MySQL Replication is very simple to set up. In this post I’ll discuss its importance and five handy tools for monitoring and managing MySQL replication.

What is MySQL Replication? It’s the process of copying the (real-time events) data from one master instance to another slave instance and maintaining the redundant consistent data in a different machine. This enables a distributed database system that shares the same level of information.

In MySQL the replication works based on the three threads as shown below.

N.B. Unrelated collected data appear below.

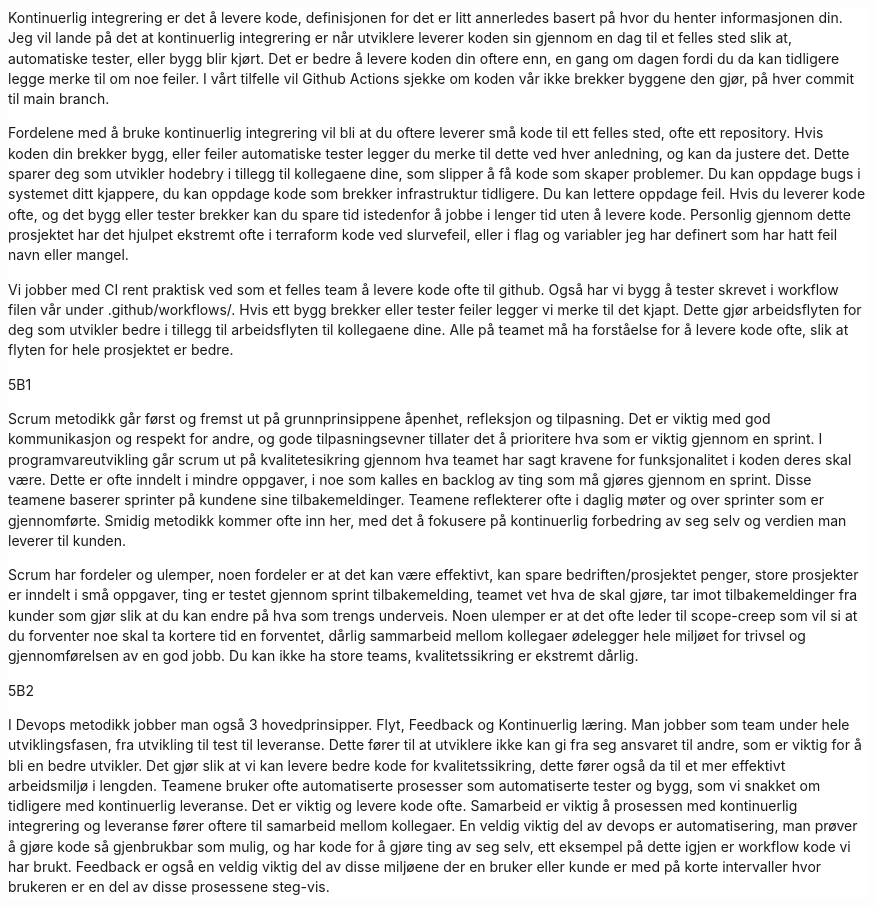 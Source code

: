 Kontinuerlig integrering er det å levere kode, definisjonen for det er litt annerledes basert på hvor du henter informasjonen din. Jeg vil lande på det at kontinuerlig integrering er når utviklere leverer koden sin gjennom en dag til et felles sted slik at, automatiske tester, eller bygg blir kjørt. Det er bedre å levere koden din oftere enn, en gang om dagen fordi du da kan tidligere legge merke til om noe feiler. I vårt tilfelle vil Github Actions sjekke om koden vår ikke brekker byggene den gjør, på hver commit til main branch.

Fordelene med å bruke kontinuerlig integrering vil bli at du oftere leverer små kode til ett felles sted, ofte ett repository. Hvis koden din brekker bygg, eller feiler automatiske tester legger du merke til dette ved hver anledning, og kan da justere det. Dette sparer deg som utvikler hodebry i tillegg til kollegaene dine, som slipper å få kode som skaper problemer. Du kan oppdage bugs i systemet ditt kjappere, du kan oppdage kode som brekker infrastruktur tidligere. Du kan lettere oppdage feil. Hvis du leverer kode ofte, og det bygg eller tester brekker kan du spare tid istedenfor å jobbe i lenger tid uten å levere kode. Personlig gjennom dette prosjektet har det hjulpet ekstremt ofte i terraform kode ved slurvefeil, eller i flag og variabler jeg har definert som har hatt feil navn eller mangel.

Vi jobber med CI rent praktisk ved som et felles team å levere kode ofte til github. Også har vi bygg å tester skrevet i workflow filen vår under .github/workflows/. Hvis ett bygg brekker eller tester feiler legger vi merke til det kjapt. Dette gjør arbeidsflyten for deg som utvikler bedre i tillegg til arbeidsflyten til kollegaene dine. Alle på teamet må ha forståelse for å levere kode ofte, slik at flyten for hele prosjektet er bedre.

5B1

Scrum metodikk går først og fremst ut på grunnprinsippene åpenhet, refleksjon og tilpasning. Det er viktig med god kommunikasjon og respekt for andre, og gode tilpasningsevner tillater det å prioritere hva som er viktig gjennom en sprint. I programvareutvikling går scrum ut på kvalitetesikring gjennom hva teamet har sagt kravene for funksjonalitet i koden deres skal være. Dette er ofte inndelt i mindre oppgaver, i noe som kalles en backlog av ting som må gjøres gjennom en sprint. Disse teamene baserer sprinter på kundene sine tilbakemeldinger. Teamene reflekterer ofte i daglig møter og over sprinter som er gjennomførte. Smidig metodikk kommer ofte inn her, med det å fokusere på kontinuerlig forbedring av seg selv og verdien man leverer til kunden.

Scrum har fordeler og ulemper, noen fordeler er at det kan være effektivt, kan spare bedriften/prosjektet penger, store prosjekter er inndelt i små oppgaver, ting er testet gjennom sprint tilbakemelding, teamet vet hva de skal gjøre, tar imot tilbakemeldinger fra kunder som gjør slik at du kan endre på hva som trengs underveis. Noen ulemper er at det ofte leder til scope-creep som vil si at du forventer noe skal ta kortere tid en forventet, dårlig sammarbeid mellom kollegaer ødelegger hele miljøet for trivsel og gjennomførelsen av en god jobb. Du kan ikke ha store teams, kvalitetssikring er ekstremt dårlig.

5B2

I Devops metodikk jobber man også 3 hovedprinsipper. Flyt, Feedback og Kontinuerlig læring. Man jobber som team under hele utviklingsfasen, fra utvikling til test til leveranse. Dette fører til at utviklere ikke kan gi fra seg ansvaret til andre, som er viktig for å bli en bedre utvikler. Det gjør slik at vi kan levere bedre kode for kvalitetssikring, dette fører også da til et mer effektivt arbeidsmiljø i lengden. Teamene bruker ofte automatiserte prosesser som automatiserte tester og bygg, som vi snakket om tidligere med kontinuerlig leveranse. Det er viktig og levere kode ofte. Samarbeid er viktig å prosessen med kontinuerlig integrering og leveranse fører oftere til samarbeid mellom kollegaer. En veldig viktig del av devops er automatisering, man prøver å gjøre kode så gjenbrukbar som mulig, og har kode for å gjøre ting av seg selv, ett eksempel på dette igjen er workflow kode vi har brukt. Feedback er også en veldig viktig del av disse miljøene der en bruker eller kunde er med på korte intervaller hvor brukeren er en del av disse prosessene steg-vis.
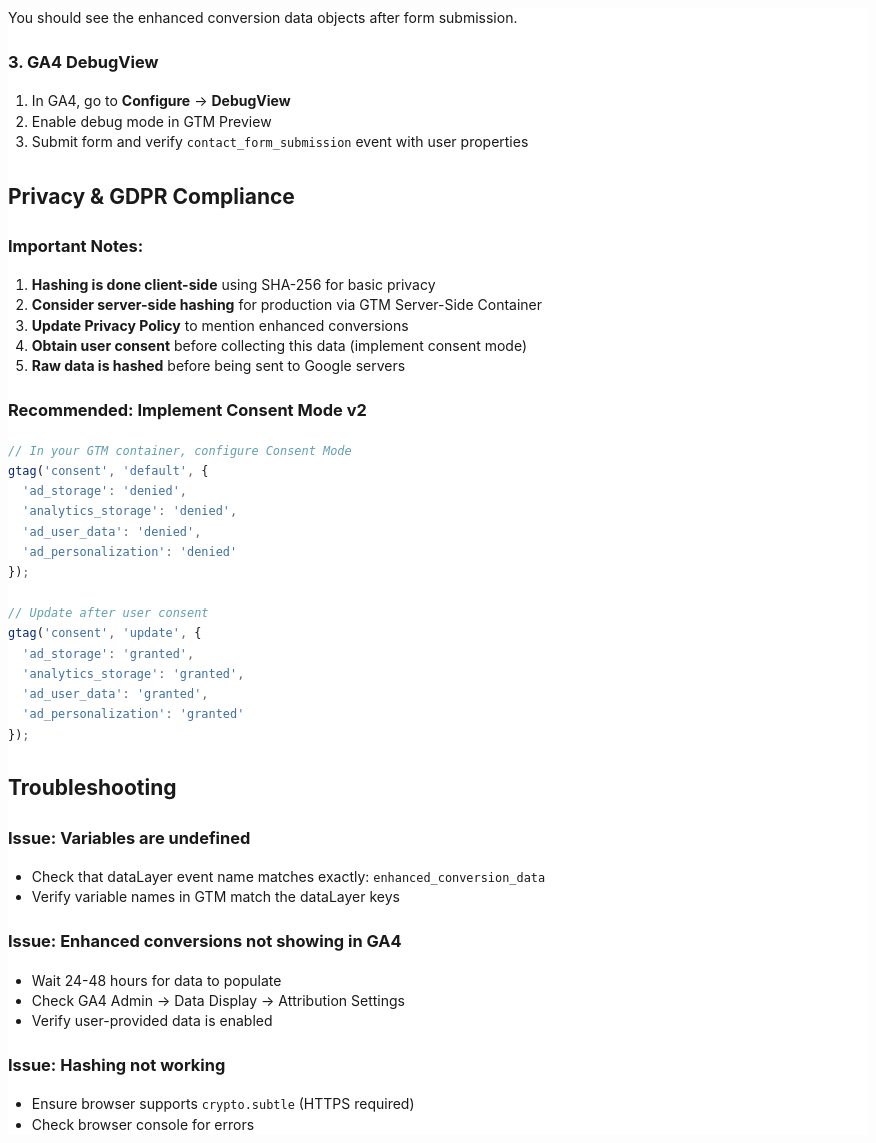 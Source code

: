 You should see the enhanced conversion data objects after form submission.

### 3. GA4 DebugView
1. In GA4, go to **Configure** → **DebugView**
2. Enable debug mode in GTM Preview
3. Submit form and verify `contact_form_submission` event with user properties

## Privacy & GDPR Compliance

### Important Notes:
1. **Hashing is done client-side** using SHA-256 for basic privacy
2. **Consider server-side hashing** for production via GTM Server-Side Container
3. **Update Privacy Policy** to mention enhanced conversions
4. **Obtain user consent** before collecting this data (implement consent mode)
5. **Raw data is hashed** before being sent to Google servers

### Recommended: Implement Consent Mode v2
```javascript
// In your GTM container, configure Consent Mode
gtag('consent', 'default', {
  'ad_storage': 'denied',
  'analytics_storage': 'denied',
  'ad_user_data': 'denied',
  'ad_personalization': 'denied'
});

// Update after user consent
gtag('consent', 'update', {
  'ad_storage': 'granted',
  'analytics_storage': 'granted',
  'ad_user_data': 'granted',
  'ad_personalization': 'granted'
});
```

## Troubleshooting

### Issue: Variables are undefined
- Check that dataLayer event name matches exactly: `enhanced_conversion_data`
- Verify variable names in GTM match the dataLayer keys

### Issue: Enhanced conversions not showing in GA4
- Wait 24-48 hours for data to populate
- Check GA4 Admin → Data Display → Attribution Settings
- Verify user-provided data is enabled

### Issue: Hashing not working
- Ensure browser supports `crypto.subtle` (HTTPS required)
- Check browser console for errors
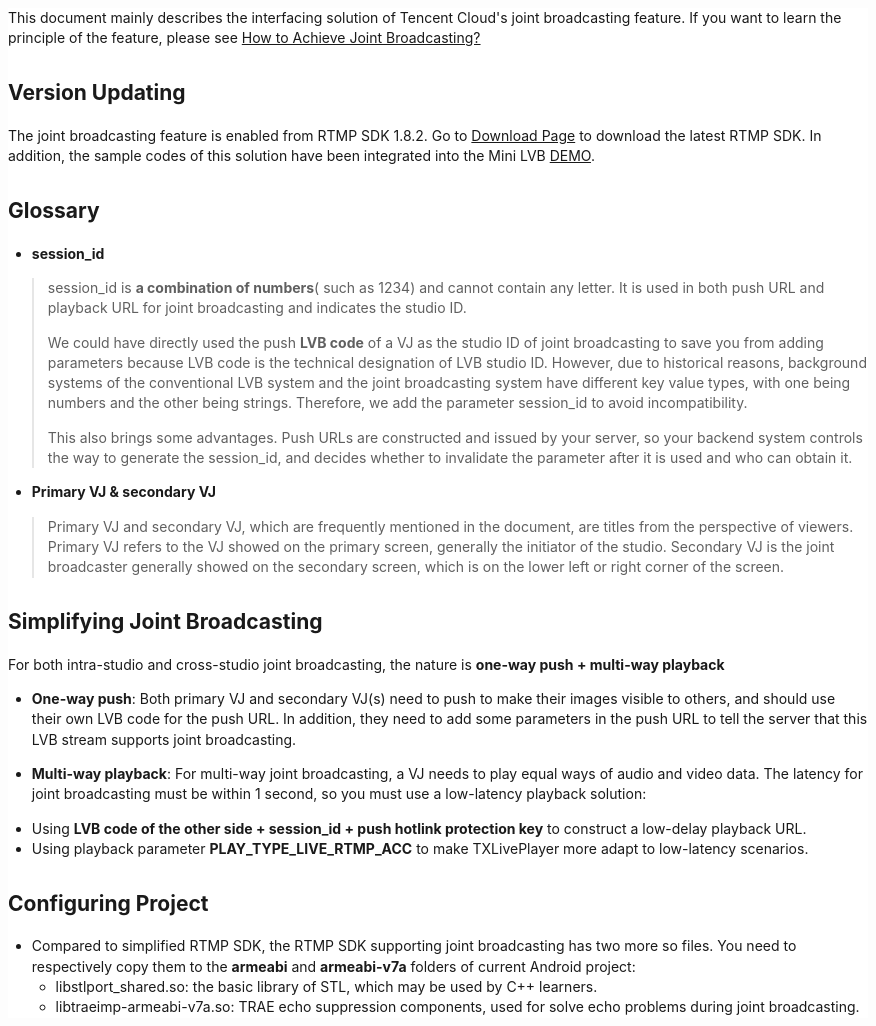 This document mainly describes the interfacing solution of Tencent Cloud's joint broadcasting feature. If you want to learn the principle of the feature, please see [How to Achieve Joint Broadcasting?](https://www.qcloud.com/document/product/454/8092)

## Version Updating
The joint broadcasting feature is enabled from RTMP SDK 1.8.2. Go to [Download Page](https://www.qcloud.com/document/product/454/7873) to download the latest RTMP SDK. In addition, the sample codes of this solution have been integrated into the Mini LVB [DEMO](https://www.qcloud.com/document/product/454/6991).

## Glossary
- **session_id**
> session_id is **a combination of numbers**( such as 1234) and cannot contain any letter. It is used in both push URL and playback URL for joint broadcasting and indicates the studio ID.
>
> We could have directly used the push **LVB code** of a VJ as the studio ID of joint broadcasting to save you from adding parameters because LVB code is the technical designation of LVB studio ID. However, due to historical reasons, background systems of the conventional LVB system and the joint broadcasting system have different key value types, with one being numbers and the other being strings. Therefore, we add the parameter session_id to avoid incompatibility.
> 
> This also brings some advantages. Push URLs are constructed and issued by your server, so your backend system controls the way to generate the session_id, and decides whether to invalidate the parameter after it is used and who can obtain it. 
 
- **Primary VJ & secondary VJ**
> Primary VJ and secondary VJ, which are frequently mentioned in the document, are titles from the perspective of viewers. Primary VJ refers to the VJ showed on the primary screen, generally the initiator of the studio. Secondary VJ is the joint broadcaster generally showed on the secondary screen, which is on the lower left or right corner of the screen.


## Simplifying Joint Broadcasting
For both intra-studio and cross-studio joint broadcasting, the nature is **one-way push + multi-way playback**

- **One-way push**:
Both primary VJ and secondary VJ(s) need to push to make their images visible to others, and should use their own LVB code for the push URL. In addition, they need to add some parameters in the push URL to tell the server that this LVB stream supports joint broadcasting.

- **Multi-way playback**:
For multi-way joint broadcasting, a VJ needs to play equal ways of audio and video data. The latency for joint broadcasting must be within 1 second, so you must use a low-latency playback solution:
 + Using **LVB code of the other side + session_id + push hotlink protection key** to construct a low-delay playback URL. 
 + Using playback parameter **PLAY_TYPE_LIVE_RTMP_ACC** to make TXLivePlayer more adapt to low-latency scenarios.

## Configuring Project
- Compared to simplified RTMP SDK, the RTMP SDK supporting joint broadcasting has two more so files. You need to respectively copy them to the **armeabi** and **armeabi-v7a** folders of current Android project:
  + libstlport_shared.so: the basic library of STL, which may be used by C++ learners.
  + libtraeimp-armeabi-v7a.so: TRAE echo suppression components, used for solve echo problems during joint broadcasting.
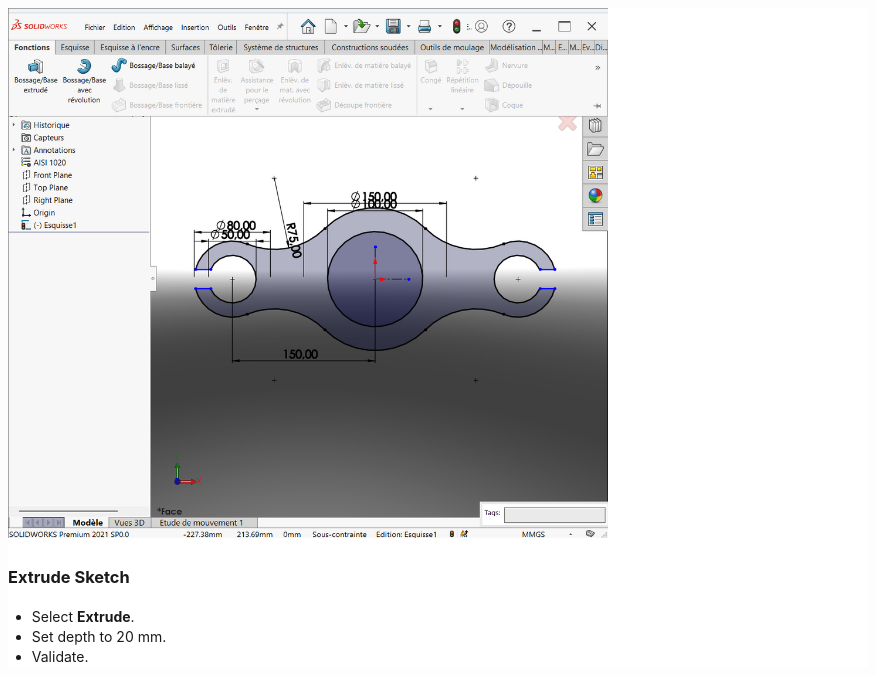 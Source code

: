   <img src="./Images/40.png" alt="Image 1" width="600">
</p>


### Extrude Sketch

- Select **Extrude**.  
- Set depth to 20 mm.  
- Validate.

</p>
<p align="center"> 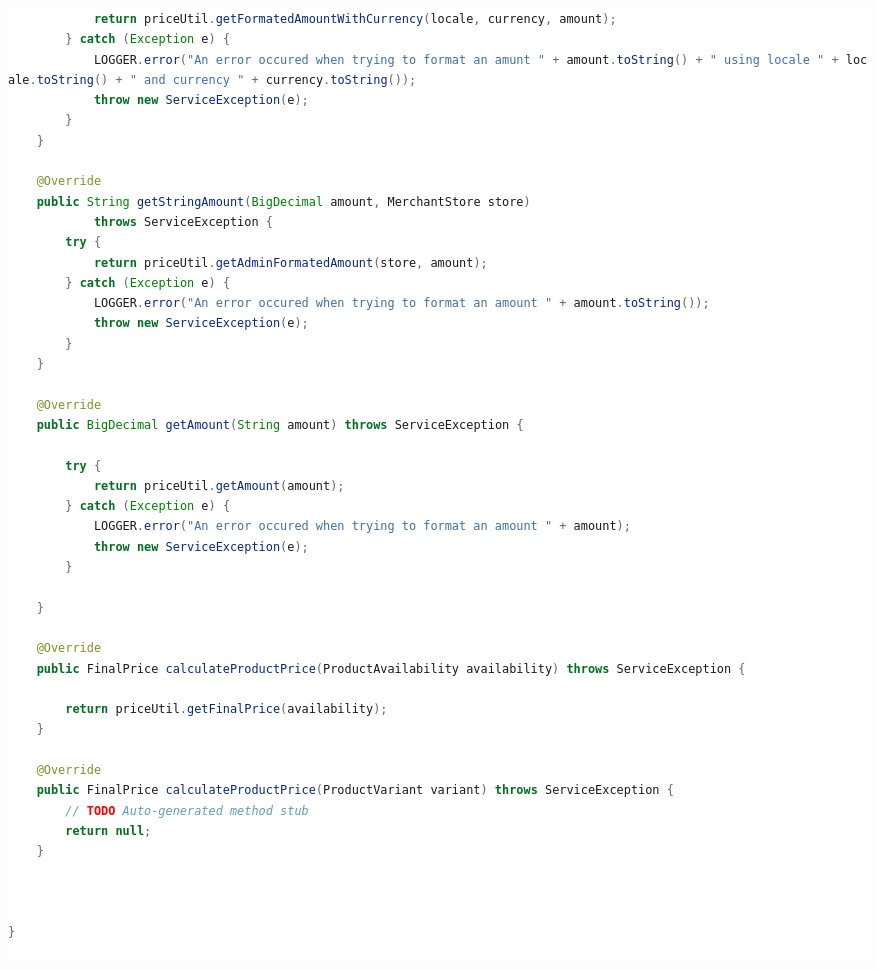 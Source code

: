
 ```java
			return priceUtil.getFormatedAmountWithCurrency(locale, currency, amount);
		} catch (Exception e) {
			LOGGER.error("An error occured when trying to format an amunt " + amount.toString() + " using locale " + locale.toString() + " and currency " + currency.toString());
			throw new ServiceException(e);
		}
	}

	@Override
	public String getStringAmount(BigDecimal amount, MerchantStore store)
			throws ServiceException {
		try {
			return priceUtil.getAdminFormatedAmount(store, amount);
		} catch (Exception e) {
			LOGGER.error("An error occured when trying to format an amount " + amount.toString());
			throw new ServiceException(e);
		}
	}

	@Override
	public BigDecimal getAmount(String amount) throws ServiceException {

		try {
			return priceUtil.getAmount(amount);
		} catch (Exception e) {
			LOGGER.error("An error occured when trying to format an amount " + amount);
			throw new ServiceException(e);
		}

	}

	@Override
	public FinalPrice calculateProductPrice(ProductAvailability availability) throws ServiceException {

		return priceUtil.getFinalPrice(availability);
	}

	@Override
	public FinalPrice calculateProductPrice(ProductVariant variant) throws ServiceException {
		// TODO Auto-generated method stub
		return null;
	}


	
}



```
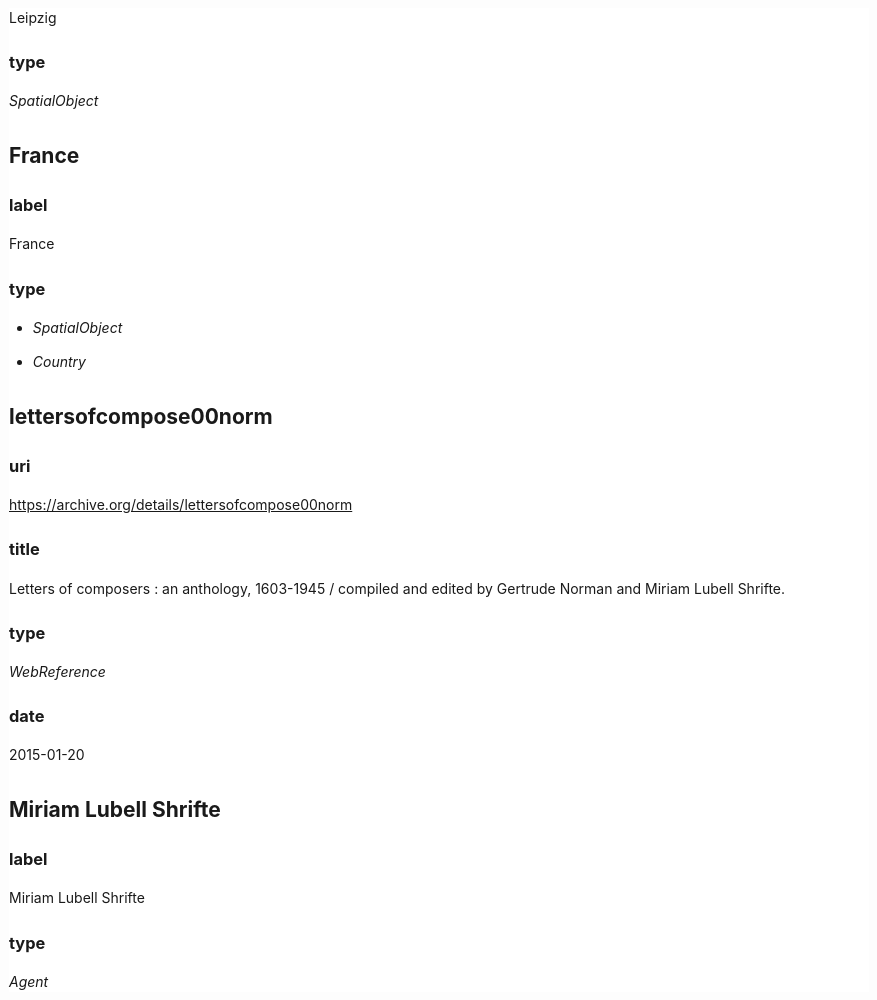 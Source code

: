 Leipzig

### type


*SpatialObject*

## France

### label


France

### type

 - *SpatialObject*

 - *Country*

## lettersofcompose00norm

### uri


https://archive.org/details/lettersofcompose00norm

### title


Letters of composers : an anthology, 1603-1945 / compiled and edited by Gertrude Norman and Miriam Lubell Shrifte.

### type


*WebReference*

### date


2015-01-20

## Miriam Lubell Shrifte

### label


Miriam Lubell Shrifte

### type


*Agent*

1) I/O thread on the slave server:  To start on receiving replication events, an I/O thread starts on the slave server and connects to the master server.

2) Master connection handler thread:  As a connection handier, master starts a thread whenever a replication slave connects to a master. The master server sends the events from its binary log file to the slave I/O thread, notifying slave about newly written events to its binary log. The slave I/O thread which records them to in the slave’s relay log file.

3) Slave SQL thread:  When it starts, immediately reads the events from the relay log and applies on the Slave DB. Once it finishes the processing of every relay log and if the I/O thread is writing the events to a new relay log file then it deletes the processed one. Suppose if the  I/O thread is writing  the events on a relay log and which is the same file SQL thread is reading then the SQL thread pauses until more events are available in the relay log.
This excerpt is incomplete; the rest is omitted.